# Exercise instructions
Within the data below, tally the lines that contain "different" and state only the total.

START Listed entries

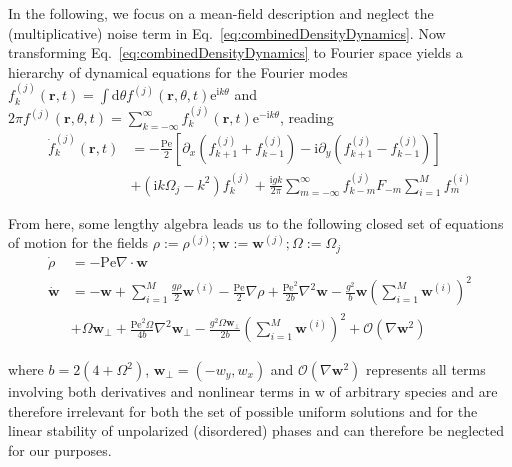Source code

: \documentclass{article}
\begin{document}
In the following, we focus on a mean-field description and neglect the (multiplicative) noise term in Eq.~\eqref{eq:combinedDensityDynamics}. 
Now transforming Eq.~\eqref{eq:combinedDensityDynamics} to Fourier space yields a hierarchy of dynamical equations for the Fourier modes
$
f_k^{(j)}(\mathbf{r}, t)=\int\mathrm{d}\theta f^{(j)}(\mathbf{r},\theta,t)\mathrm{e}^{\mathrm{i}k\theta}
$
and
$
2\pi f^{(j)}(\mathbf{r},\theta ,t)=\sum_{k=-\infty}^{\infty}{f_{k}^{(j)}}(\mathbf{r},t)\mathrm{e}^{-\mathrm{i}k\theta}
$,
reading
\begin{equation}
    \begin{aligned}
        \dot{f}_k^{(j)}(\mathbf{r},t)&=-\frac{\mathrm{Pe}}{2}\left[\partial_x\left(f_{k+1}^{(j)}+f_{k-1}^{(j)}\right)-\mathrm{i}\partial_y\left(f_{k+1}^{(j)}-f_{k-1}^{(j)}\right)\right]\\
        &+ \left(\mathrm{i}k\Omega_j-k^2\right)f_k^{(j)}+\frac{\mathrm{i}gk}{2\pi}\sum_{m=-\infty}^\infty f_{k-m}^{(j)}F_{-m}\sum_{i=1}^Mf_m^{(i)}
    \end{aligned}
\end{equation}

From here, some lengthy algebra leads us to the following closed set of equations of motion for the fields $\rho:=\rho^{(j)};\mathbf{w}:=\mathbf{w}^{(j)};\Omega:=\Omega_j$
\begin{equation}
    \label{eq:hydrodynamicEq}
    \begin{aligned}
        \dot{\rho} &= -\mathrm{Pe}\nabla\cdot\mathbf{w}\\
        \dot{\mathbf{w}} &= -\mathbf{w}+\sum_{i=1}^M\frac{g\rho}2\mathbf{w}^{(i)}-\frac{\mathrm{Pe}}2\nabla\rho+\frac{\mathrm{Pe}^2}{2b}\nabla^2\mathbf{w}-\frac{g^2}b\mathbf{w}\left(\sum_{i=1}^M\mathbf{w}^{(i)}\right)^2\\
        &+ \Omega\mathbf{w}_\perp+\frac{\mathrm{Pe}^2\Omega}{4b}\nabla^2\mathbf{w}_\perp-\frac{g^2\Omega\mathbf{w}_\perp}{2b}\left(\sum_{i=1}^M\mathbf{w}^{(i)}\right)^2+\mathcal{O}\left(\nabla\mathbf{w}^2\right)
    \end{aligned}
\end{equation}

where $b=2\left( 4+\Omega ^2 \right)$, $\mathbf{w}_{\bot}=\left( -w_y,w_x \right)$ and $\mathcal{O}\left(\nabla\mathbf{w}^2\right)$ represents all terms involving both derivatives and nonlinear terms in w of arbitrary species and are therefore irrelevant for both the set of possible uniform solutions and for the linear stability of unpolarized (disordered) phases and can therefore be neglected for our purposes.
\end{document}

END Listed entries
START Listed entries

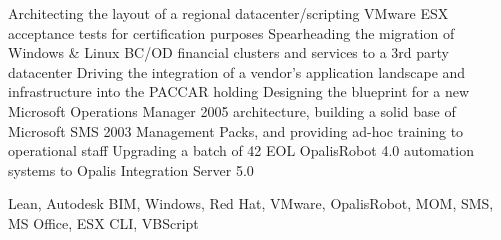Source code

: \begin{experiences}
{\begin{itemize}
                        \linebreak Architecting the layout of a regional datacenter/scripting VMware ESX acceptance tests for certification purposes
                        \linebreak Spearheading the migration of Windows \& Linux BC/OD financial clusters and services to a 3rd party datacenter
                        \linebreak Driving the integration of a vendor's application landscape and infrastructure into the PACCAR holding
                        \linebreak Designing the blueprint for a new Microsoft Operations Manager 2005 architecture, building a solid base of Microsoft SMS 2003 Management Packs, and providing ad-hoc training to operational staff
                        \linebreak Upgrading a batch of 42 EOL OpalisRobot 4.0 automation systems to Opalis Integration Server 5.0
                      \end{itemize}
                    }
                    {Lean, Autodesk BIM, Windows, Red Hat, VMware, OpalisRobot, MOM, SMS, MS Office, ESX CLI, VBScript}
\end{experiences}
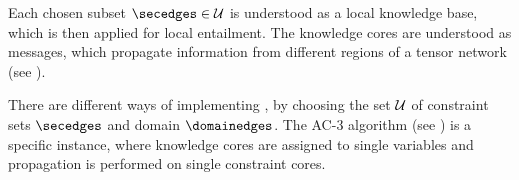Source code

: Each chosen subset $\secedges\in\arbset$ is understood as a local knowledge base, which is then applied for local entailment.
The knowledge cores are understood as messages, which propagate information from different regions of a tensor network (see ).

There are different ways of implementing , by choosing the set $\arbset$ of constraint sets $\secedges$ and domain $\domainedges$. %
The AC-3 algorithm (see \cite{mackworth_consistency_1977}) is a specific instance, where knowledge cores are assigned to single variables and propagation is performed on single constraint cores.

END Listed entries

# Response below
2